Just after midnight, Driscoll was manning a night-vision camera on a tripod facing down to the road while the other three men lay on their cots in the hallway behind him. A jingle bus had passed a minute ago; the dust it kicked up still hung in the air above the Miran Shah — Boya highway.
Sam rubbed his eyes for a moment, and then looked back.
Instantly he pushed his face tighter into the eyecup of the optic. There, on the road below him, four darkened pickup trucks had pulled to a stop and men rolled out of the back of the beds. They carried rifles, their clothing was black, and they moved stealthily up the rocky hillside, directly toward the ISI safe house.
“We’re getting hit!” shouted Driscoll. Mohammed was at his side with his radio in his hand a moment later. He used his binoculars, saw the dozen or so men down a hundred yards below them, and turned to one of his captains. “Contact the base. Tell them we need a priority exfiltration, now!” His subordinate headed for his radio, and al Darkur turned back to Driscoll.
“If we take the trucks, they will destroy us with those RPGs on the road.”

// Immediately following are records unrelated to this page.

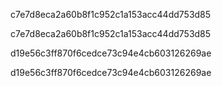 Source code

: c7e7d8eca2a60b8f1c952c1a153acc44dd753d85

c7e7d8eca2a60b8f1c952c1a153acc44dd753d85


d19e56c3ff870f6cedce73c94e4cb603126269ae

d19e56c3ff870f6cedce73c94e4cb603126269ae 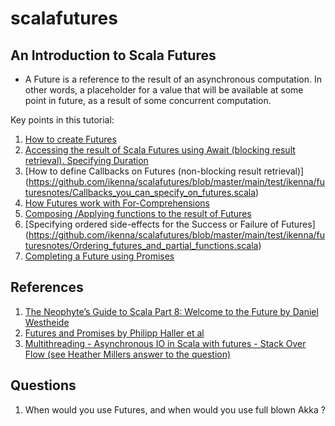 scalafutures
============


An Introduction to Scala Futures
-------------

* A Future is a reference to the result of an asynchronous computation. In other words, a placeholder for a value that will be available at some point in future, as a result of some concurrent computation.

Key points in this tutorial:

1. [How to create Futures](https://github.com/ikenna/scalafutures/blob/master/main/test/ikenna/futuresnotes/How_to_create_futures.scala)
2. [Accessing the result of Scala Futures using Await (blocking result retrieval). Specifying Duration](https://github.com/ikenna/scalafutures/blob/master/main/test/ikenna/futuresnotes/Accessing_the_result_of_a_future.scala)
3. [How to define Callbacks on Futures (non-blocking result retrieval)] (https://github.com/ikenna/scalafutures/blob/master/main/test/ikenna/futuresnotes/Callbacks_you_can_specify_on_futures.scala)
4. [How Futures work with For-Comprehensions](https://github.com/ikenna/scalafutures/blob/master/main/test/ikenna/futuresnotes/For_comprehensions_and_Futures.scala)
5. [Composing /Applying functions to the result of Futures](https://github.com/ikenna/scalafutures/blob/master/main/test/ikenna/futuresnotes/Composition_applying_functions_to_the_result_of_futures.scala)
6. [Specifying ordered side-effects for the Success or Failure of Futures]  (https://github.com/ikenna/scalafutures/blob/master/main/test/ikenna/futuresnotes/Ordering_futures_and_partial_functions.scala)
7. [Completing a Future using Promises](https://github.com/ikenna/scalafutures/blob/master/main/test/ikenna/futuresnotes/How_does_a_Future_complete.scala)


References
-------------

1. [The Neophyte’s Guide to Scala Part 8: Welcome to the Future by Daniel Westheide](http://danielwestheide.com/blog/2013/01/09/the-neophytes-guide-to-scala-part-8-welcome-to-the-future.html)
2. [Futures and Promises by Philipp Haller et al](http://docs.scala-lang.org/overviews/core/futures.html)
3. [Multithreading - Asynchronous IO in Scala with futures - Stack Over Flow (see Heather Millers answer to the question)](http://stackoverflow.com/questions/13097754/asynchronous-io-in-scala-with-futures)

Questions
------------
1. When would you use Futures, and when would you use full blown Akka ?
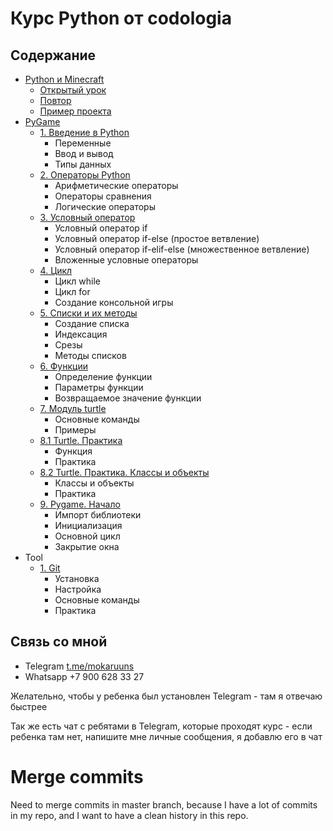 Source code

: # Курс Python от codologia

## Содержание

- [Python и Minecraft](minecraft)
    - [Открытый урок](minecraft/open_lesson/README.md)
    - [Повтор](minecraft/1_repetition/README.md)
    - [Пример проекта](minecraft/2_project/README.md)
- [PyGame](pygame)
    - [1. Введение в Python](pygame/1_introduction/README.md)
        - Переменные
        - Ввод и вывод
        - Типы данных
    - [2. Операторы Python](pygame/2_operators/README.md)
        - Арифметические операторы
        - Операторы сравнения
        - Логические операторы
    - [3. Условный оператор](pygame/3_if/README.md)
        - Условный оператор if
        - Условный оператор if-else (простое ветвление)
        - Условный оператор if-elif-else (множественное ветвление)
        - Вложенные условные операторы
    - [4. Цикл](pygame/4_loops/README.md)
        - Цикл while
        - Цикл for
        - Создание консольной игры
    - [5. Списки и их методы](pygame/5_lists/README.md)
        - Создание списка
        - Индексация
        - Срезы
        - Методы списков
    - [6. Функции](pygame/6_functions/README.md)
        - Определение функции
        - Параметры функции
        - Возвращаемое значение функции
    - [7. Модуль turtle](pygame/7_turtle/README.md)
        - Основные команды
        - Примеры
    - [8.1 Turtle. Практика](pygame/8_1_turtle_practice/README.md)
        - Функция
        - Практика
    - [8.2 Turtle. Практика. Классы и объекты](pygame/8_2_turtle_classes/README.md)
        - Классы и объекты
        - Практика
    - [9. Pygame. Начало](pygame/9_pygame_start/README.md)
        - Импорт библиотеки
        - Инициализация
        - Основной цикл
        - Закрытие окна
- Tool
    - [1. Git](tool/git/README.md)
        - Установка
        - Настройка
        - Основные команды
        - Практика

## Связь со мной

- Telegram [t.me/mokaruuns](https://t.me/mokaruuns) 
- Whatsapp +7 900 628 33 27

Желательно, чтобы у ребенка был установлен Telegram - там я отвечаю быстрее

Так же есть чат с ребятами в Telegram, которые проходят курс - если ребенка там нет, напишите мне личные сообщения, я добавлю его в чат

# Merge commits
Need to merge commits in master branch, because I have a lot of commits in my repo, and I want to have a clean history in this repo.

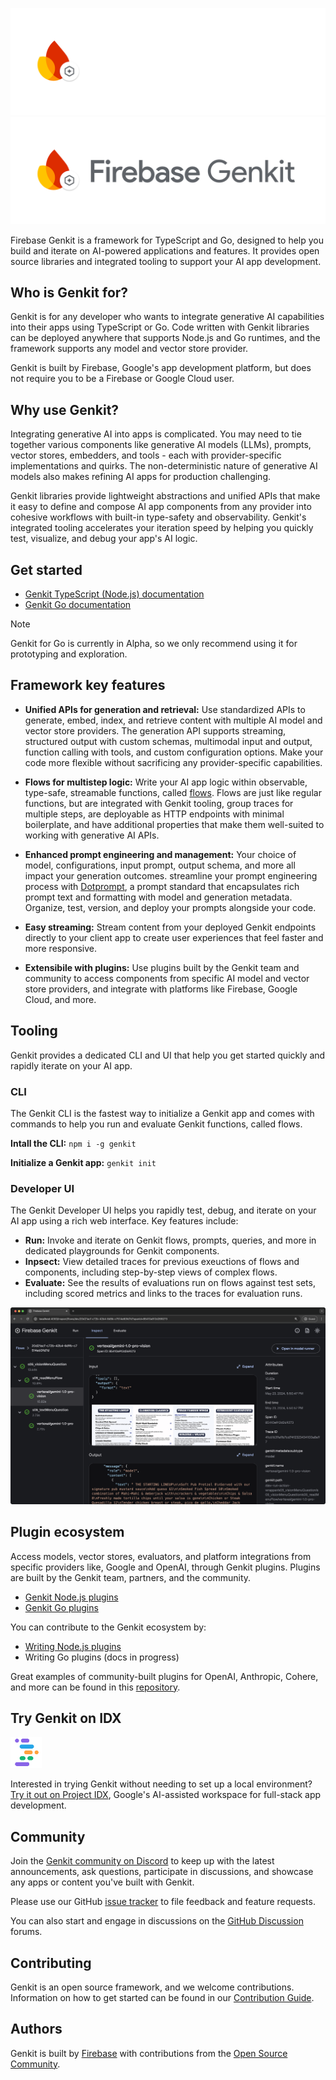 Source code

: ![Firebase Genkit logo](docs/resources/genkit-logo-dark.png#gh-dark-mode-only 'Firebase Genkit')
![Firebase Genkit logo](docs/resources/genkit-logo.png#gh-light-mode-only 'Firebase Genkit')

Firebase Genkit is a framework for TypeScript and Go, designed to help you build and iterate on AI-powered applications and features. It provides open source libraries and integrated tooling to support your AI app development.

## Who is Genkit for?

Genkit is for any developer who wants to integrate generative AI capabilities into their apps using TypeScript or Go. Code written with Genkit libraries can be deployed anywhere that supports Node.js and Go runtimes, and the framework supports any model and vector store provider.

Genkit is built by Firebase, Google's app development platform, but does not require you to be a Firebase or Google Cloud user.

## Why use Genkit?

Integrating generative AI into apps is complicated. You may need to tie together various components like generative AI models (LLMs), prompts, vector stores, embedders, and tools - each with provider-specific implementations and quirks. The non-deterministic nature of generative AI models also makes refining AI apps for production challenging.

Genkit libraries provide lightweight abstractions and unified APIs that make it easy to define and compose AI app components from any provider into cohesive workflows with built-in type-safety and observability. Genkit's integrated tooling accelerates your iteration speed by helping you quickly test, visualize, and debug your app's AI logic.

## Get started

- [Genkit TypeScript (Node.js) documentation](https://firebase.google.com/docs/genkit/get-started)
- [Genkit Go documentation](https://github.com/firebase/genkit/blob/main/docs-go/get-started-go.md)

> [!NOTE]
> Genkit for Go is currently in Alpha, so we only recommend using it for prototyping and exploration. 

## Framework key features

- **Unified APIs for generation and retrieval:** Use standardized APIs to generate, embed, index, and retrieve content with multiple AI model and vector store providers. The generation API supports streaming, structured output with custom schemas, multimodal input and output, function calling with tools, and custom configuration options. Make your code more flexible without sacrificing any provider-specific capabilities.

- **Flows for multistep logic:** Write your AI app logic within observable, type-safe, streamable functions, called [flows](https://firebase.google.com/docs/genkit/flows). Flows are just like regular functions, but are integrated with Genkit tooling, group traces for multiple steps, are deployable as HTTP endpoints with minimal boilerplate, and have additional properties that make them well-suited to working with generative AI APIs. 

- **Enhanced prompt engineering and management:** Your choice of model, configurations, input prompt, output schema, and more all impact your generation outcomes. streamline your prompt engineering process with [Dotprompt](https://firebase.google.com/docs/genkit/dotprompt), a prompt standard that encapsulates rich prompt text and formatting with model and generation metadata. Organize, test, version, and deploy your prompts alongside your code.

- **Easy streaming:** Stream content from your deployed Genkit endpoints directly to your client app to create user experiences that feel faster and more responsive.

- **Extensibile with plugins:** Use plugins built by the Genkit team and community to access components from specific AI model and vector store providers, and integrate with platforms like Firebase, Google Cloud, and more. 

## Tooling

Genkit provides a dedicated CLI and UI that help you get started quickly and rapidly iterate on your AI app.

### CLI

The Genkit CLI is the fastest way to initialize a Genkit app and comes with commands to help you run and evaluate Genkit functions, called flows. 

**Intall the CLI:** `npm i -g genkit`

**Initialize a Genkit app:** `genkit init`

### Developer UI

The Genkit Developer UI helps you rapidly test, debug, and iterate on your AI app using a rich web interface. Key features include:

- **Run:** Invoke and iterate on Genkit flows, prompts, queries, and more in dedicated playgrounds for Genkit components.
- **Inpsect:** View detailed traces for previous exeuctions of flows and components, including step-by-step views of complex flows.
- **Evaluate:** See the results of evaluations run on flows against test sets, including scored metrics and links to the traces for evaluation runs. 

<img src="docs/resources/readme-ui-traces-screenshot.png" width="700" alt="Screenshot of Genkit Developer UI showing traces">

## Plugin ecosystem

Access models, vector stores, evaluators, and platform integrations from specific providers like, Google and OpenAI, through Genkit plugins. Plugins are built by the Genkit team, partners, and the community.

- [Genkit Node.js plugins](https://www.npmjs.com/search?q=keywords:genkit-plugin)
- [Genkit Go plugins](https://pkg.go.dev/github.com/firebase/genkit/go#section-directories)

You can contribute to the Genkit ecosystem by:
- [Writing Node.js plugins](https://firebase.google.com/docs/genkit/plugin-authoring)
- Writing Go plugins (docs in progress)

Great examples of community-built plugins for OpenAI, Anthropic, Cohere, and more can be found in this [repository](https://github.com/TheFireCo/genkit-plugins).

## Try Genkit on IDX

<img src="docs/resources/idx-logo.png" width="50" alt="Project IDX logo">

Interested in trying Genkit without needing to set up a local environment? [Try it out on Project IDX](https://idx.google.com/new/genkit), Google's AI-assisted workspace for full-stack app development.

## Community

Join the [Genkit community on Discord](https://discord.gg/qXt5zzQKpc) to keep up with the latest announcements, ask questions, participate in discussions, and showcase any apps or content you've built with Genkit.

Please use our GitHub [issue tracker](https://github.com/firebase/genkit/issues) to file feedback and feature requests.

You can also start and engage in discussions on the [GitHub Discussion](https://github.com/firebase/genkit/discussions) forums.

## Contributing

Genkit is an open source framework, and we welcome contributions. Information on how to get started can be found in our [Contribution Guide](CONTRIBUTING.md).

## Authors

Genkit is built by [Firebase](https://firebase.google.com/products/genkit) with contributions from the [Open Source Community](https://github.com/firebase/genkit/graphs/contributors). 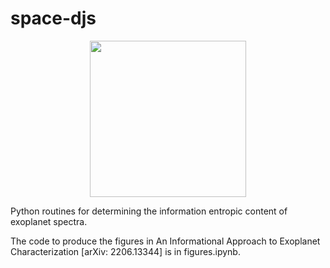 # space-djs

<p align="center">
  <img src="https://user-images.githubusercontent.com/18745184/188200450-f8cd4c5c-5820-4cc6-935e-1cd2cb291eaa.jpg" width="250" height="250">
</p>

Python routines for determining the information entropic content of exoplanet spectra. 

The code to produce the figures in An Informational Approach to Exoplanet Characterization [arXiv: 2206.13344] is in figures.ipynb.


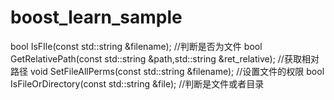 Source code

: # boost_learn_sample
bool IsFIle(const std::string &filename);  //判断是否为文件
bool GetRelativePath(const std::string &path,std::string &ret_relative); //获取相对路径
void SetFileAllPerms(const std::string &filename); //设置文件的权限
bool IsFileOrDirectory(const std::string &file); //判断是文件或者目录
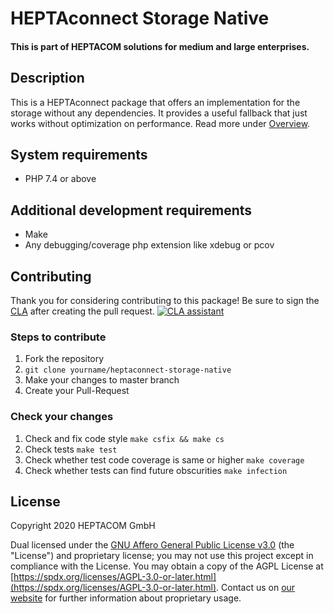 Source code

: # HEPTAconnect Storage Native
#### This is part of HEPTACOM solutions for medium and large enterprises.

## Description

This is a HEPTAconnect package that offers an implementation for the storage without any dependencies.
It provides a useful fallback that just works without optimization on performance.
Read more under [Overview](../heptaconnect-docs).


## System requirements

* PHP 7.4 or above


## Additional development requirements

* Make
* Any debugging/coverage php extension like xdebug or pcov


## Contributing

Thank you for considering contributing to this package! Be sure to sign the [CLA](./CLA.md) after creating the pull request. [![CLA assistant](https://cla-assistant.io/readme/badge/HEPTACOM/heptaconnect-storage-native)](https://cla-assistant.io/HEPTACOM/heptaconnect-storage-native)


### Steps to contribute

1. Fork the repository
2. `git clone yourname/heptaconnect-storage-native`
3. Make your changes to master branch
4. Create your Pull-Request


### Check your changes

1. Check and fix code style `make csfix && make cs`
2. Check tests `make test`
3. Check whether test code coverage is same or higher `make coverage`
4. Check whether tests can find future obscurities `make infection`


## License

Copyright 2020 HEPTACOM GmbH

Dual licensed under the [GNU Affero General Public License v3.0](./LICENSE.md) (the "License") and proprietary license; you may not use this project except in compliance with the License.
You may obtain a copy of the AGPL License at [https://spdx.org/licenses/AGPL-3.0-or-later.html](https://spdx.org/licenses/AGPL-3.0-or-later.html).
Contact us on [our website](https://www.heptacom.de) for further information about proprietary usage.
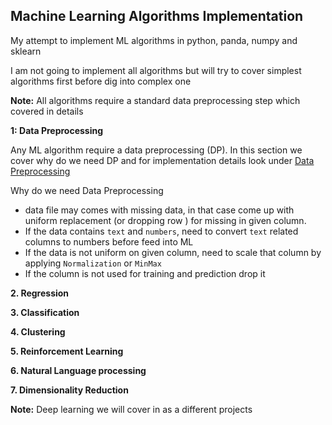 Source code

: ## Machine Learning Algorithms Implementation

My attempt to implement ML algorithms in python, panda, numpy and sklearn

I am not going to implement all algorithms but will try to cover simplest algorithms first before dig into complex one

**Note:**  All algorithms require a standard data preprocessing step which covered in details

**1: Data Preprocessing**

Any ML algorithm require a data preprocessing (DP). In this section we cover why do we need DP and for implementation details look under [Data Preprocessing](1_Data_Preprocessing)

Why do we need Data Preprocessing

  - data file may comes with missing data, in that case come up with uniform replacement (or dropping row ) for missing in given column.
  - If the data contains `text` and `numbers`, need to convert `text` related columns to numbers before feed into ML
  - If the data is not uniform on given column, need to scale that column by applying `Normalization` or `MinMax`
  - If the column is not used for training and prediction drop it

**2. Regression**

**3. Classification**

**4. Clustering**

**5. Reinforcement Learning**

**6. Natural Language processing**

**7. Dimensionality Reduction**

**Note:** Deep learning we will cover in as a different projects 
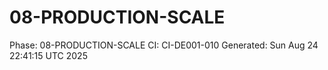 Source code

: # 08-PRODUCTION-SCALE
Phase: 08-PRODUCTION-SCALE
CI: CI-DE001-010
Generated: Sun Aug 24 22:41:15 UTC 2025

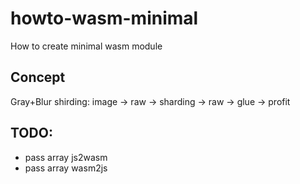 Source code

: # howto-wasm-minimal

How to create minimal wasm module

## Concept

Gray+Blur shirding: image -> raw -> sharding -> raw -> glue -> profit

## TODO:
- pass array js2wasm
- pass array wasm2js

But Sam was not listening — he was thinking. “Mohammed. Why would they assault like that?”
“What do you mean?”
“They have to know we are watching the road. Why did they go to the road, the low ground, and not the high ground behind us?”
Al Darkur thought about it but only for a moment. “We are already surrounded.”
“Exactly. That’s a blocking force below us; the attack will come from—”
An explosion rocked the rear wall of the compound. It was thirty yards from where al Darkur and Driscoll stood in the hallway, but still it knocked them to the ground.
The ISI major began shouting commands into his radio and he climbed back to his feet. Sam grabbed hiks M4 and ran toward the stairs, took them three at a time as he rushed to meet the enemy who would be trying to breach the rear wall.
Sam hit the ground floor and kept running for the back of the building. He passed two 7th Commando men in a room on his left. They trained the lights of their weapons out a ground-floor window, blanketing the eastern portion of the compound with white light, desperate to find targets. Driscoll continued toward the exit to the rear grounds, and hoped like hell the sentries posted at the back gate were still in the fight, keeping Haqqani’s men pinned down in the surrounding brush and hills.
Chattering gunfire came from the front of the safe house as the enemy moved through the rocks up the hill toward the front entrance.
As Sam ran full speed toward the open rear door, preparing to shoot across the pitch-black grounds toward the gate, al Darkur came over the speaker of Sam’s walkie-talkie. He spoke English now. “Sam! Our rear wall sentries are not checking in. The enemy must already be inside the compound!”
Driscoll’s momentum took him through the doorway as he processed this information. He’d not made it five feet out into the night when bright flashes of light flickered from the gate twenty meters ahead, and booming Kalashnikov fire echoed off the outer walls of the house. Driscoll stumbled in the dust, turned, and retreated back to the doorway in a crouch.